DynamicQuantities defines a simple statically-typed Quantity type for Julia. Physical dimensions are stored as a value, as opposed to a parametric type, as in Unitful.jl. This can greatly improve both runtime performance, by avoiding type instabilities, and startup time, as it avoids overspecializing methods.

• Performance
• Usage
  • Constants
  • Symbolic Units
    • Custom Units
    • Affine Units
  • Arrays
  • Unitful
• Types

Performance

DynamicQuantities can greatly outperform Unitful when the compiler cannot infer dimensions in a function:

julia> using BenchmarkTools, DynamicQuantities; import Unitful

julia> dyn_uni = 0.2u"m/s"
0.2 m s⁻¹

julia> unitful = convert(Unitful.Quantity, dyn_uni)
0.2 m s⁻¹

julia> f(x, i) = x ^ i * 0.3;

julia> @btime f($dyn_uni, 1);
  2.708 ns (0 allocations: 0 bytes)

julia> @btime f($unitful, 1);
  2.597 μs (30 allocations: 1.33 KiB)

Note the μ and n: this is a 1000x speedup! Here, the DynamicQuantities quantity object allows the compiler to build a function that is type stable, while the Unitful quantity object, which stores its dimensions in the type, requires type inference at runtime.
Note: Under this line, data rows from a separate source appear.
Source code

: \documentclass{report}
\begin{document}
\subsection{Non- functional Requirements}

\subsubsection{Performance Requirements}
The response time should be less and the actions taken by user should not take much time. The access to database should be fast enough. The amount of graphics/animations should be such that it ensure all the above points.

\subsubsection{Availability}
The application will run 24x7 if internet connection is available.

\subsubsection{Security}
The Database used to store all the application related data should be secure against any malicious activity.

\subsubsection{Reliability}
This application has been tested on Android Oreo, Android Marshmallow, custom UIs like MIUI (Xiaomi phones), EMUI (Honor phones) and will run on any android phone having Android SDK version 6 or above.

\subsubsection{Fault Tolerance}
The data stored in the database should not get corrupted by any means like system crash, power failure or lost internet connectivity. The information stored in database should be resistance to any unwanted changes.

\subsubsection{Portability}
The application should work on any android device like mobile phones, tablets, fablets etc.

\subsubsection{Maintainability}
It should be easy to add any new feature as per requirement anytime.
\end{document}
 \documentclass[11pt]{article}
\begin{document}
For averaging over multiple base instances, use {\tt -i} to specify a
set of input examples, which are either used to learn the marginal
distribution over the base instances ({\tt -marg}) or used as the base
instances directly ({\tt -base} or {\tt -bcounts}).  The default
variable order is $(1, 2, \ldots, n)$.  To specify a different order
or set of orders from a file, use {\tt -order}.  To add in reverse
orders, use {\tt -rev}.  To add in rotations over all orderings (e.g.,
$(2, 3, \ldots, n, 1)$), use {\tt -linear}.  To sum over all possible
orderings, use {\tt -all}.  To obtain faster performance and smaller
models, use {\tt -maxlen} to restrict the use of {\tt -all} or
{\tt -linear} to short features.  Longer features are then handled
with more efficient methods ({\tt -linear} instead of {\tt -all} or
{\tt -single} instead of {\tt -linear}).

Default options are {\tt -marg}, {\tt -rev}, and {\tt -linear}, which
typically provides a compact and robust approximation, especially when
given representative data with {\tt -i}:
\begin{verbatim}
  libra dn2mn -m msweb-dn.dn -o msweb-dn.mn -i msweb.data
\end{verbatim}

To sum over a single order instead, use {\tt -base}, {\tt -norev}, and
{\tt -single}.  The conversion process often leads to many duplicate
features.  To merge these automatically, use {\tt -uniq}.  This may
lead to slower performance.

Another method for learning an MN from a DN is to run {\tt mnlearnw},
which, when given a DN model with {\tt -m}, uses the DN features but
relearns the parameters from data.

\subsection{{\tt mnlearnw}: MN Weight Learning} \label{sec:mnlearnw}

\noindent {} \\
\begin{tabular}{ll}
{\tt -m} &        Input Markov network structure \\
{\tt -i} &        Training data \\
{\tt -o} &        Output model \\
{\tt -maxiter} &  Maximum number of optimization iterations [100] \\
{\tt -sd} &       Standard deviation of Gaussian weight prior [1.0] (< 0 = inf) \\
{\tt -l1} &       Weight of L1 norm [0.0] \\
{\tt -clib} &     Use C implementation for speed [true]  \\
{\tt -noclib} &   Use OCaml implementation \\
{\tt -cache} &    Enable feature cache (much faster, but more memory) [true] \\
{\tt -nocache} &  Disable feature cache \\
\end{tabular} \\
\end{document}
However, if the dimensions in your function can be inferred by the compiler, then you can get better speeds with Unitful:

julia> g(x) = x ^ 2 * 0.3;

julia> @btime g($dyn_uni);
  1.791 ns (0 allocations: 0 bytes)

julia> @btime g($unitful);
  1.500 ns (0 allocations: 0 bytes)

While both of these are type stable, because Unitful parametrizes the type on the dimensions, functions can specialize to units and the compiler can optimize away units from the code.

Usage

You can create a Quantity object by using the convenience macro u"...":

julia> x = 0.3u"km/s"
300.0 m s⁻¹

julia> y = 42 * u"kg"
42.0 kg

or by importing explicitly:

julia> using DynamicQuantities: kPa

julia> room_temp = 100kPa
100000.0 m⁻¹ kg s⁻²

Note that Units is an exported submodule, so you can also access this as Units.kPa. You may like to define

julia> const U = Units

so that you can simply write, say, U.kPa or C.m_e.

This supports a wide range of SI base and derived units, with common prefixes.

You can also construct values explicitly with the Quantity type, with a value and keyword arguments for the powers of the physical dimensions (mass, length, time, current, temperature, luminosity, amount):

julia> x = Quantity(300.0, length=1, time=-1)
300.0 m s⁻¹

Elementary calculations with +, -, *, /, ^, sqrt, cbrt, abs are supported:

julia> x * y
12600.0 m kg s⁻¹

julia> x / y
7.142857142857143 m kg⁻¹ s⁻¹

julia> x ^ 3
2.7e7 m³ s⁻³

julia> x ^ -1
0.0033333333333333335 m⁻¹ s

julia> sqrt(x)
17.320508075688775 m¹ᐟ² s⁻¹ᐟ²

julia> x ^ 1.5
5196.152422706632 m³ᐟ² s⁻³ᐟ²

Each of these values has the same type, which means we don't need to perform type inference at runtime.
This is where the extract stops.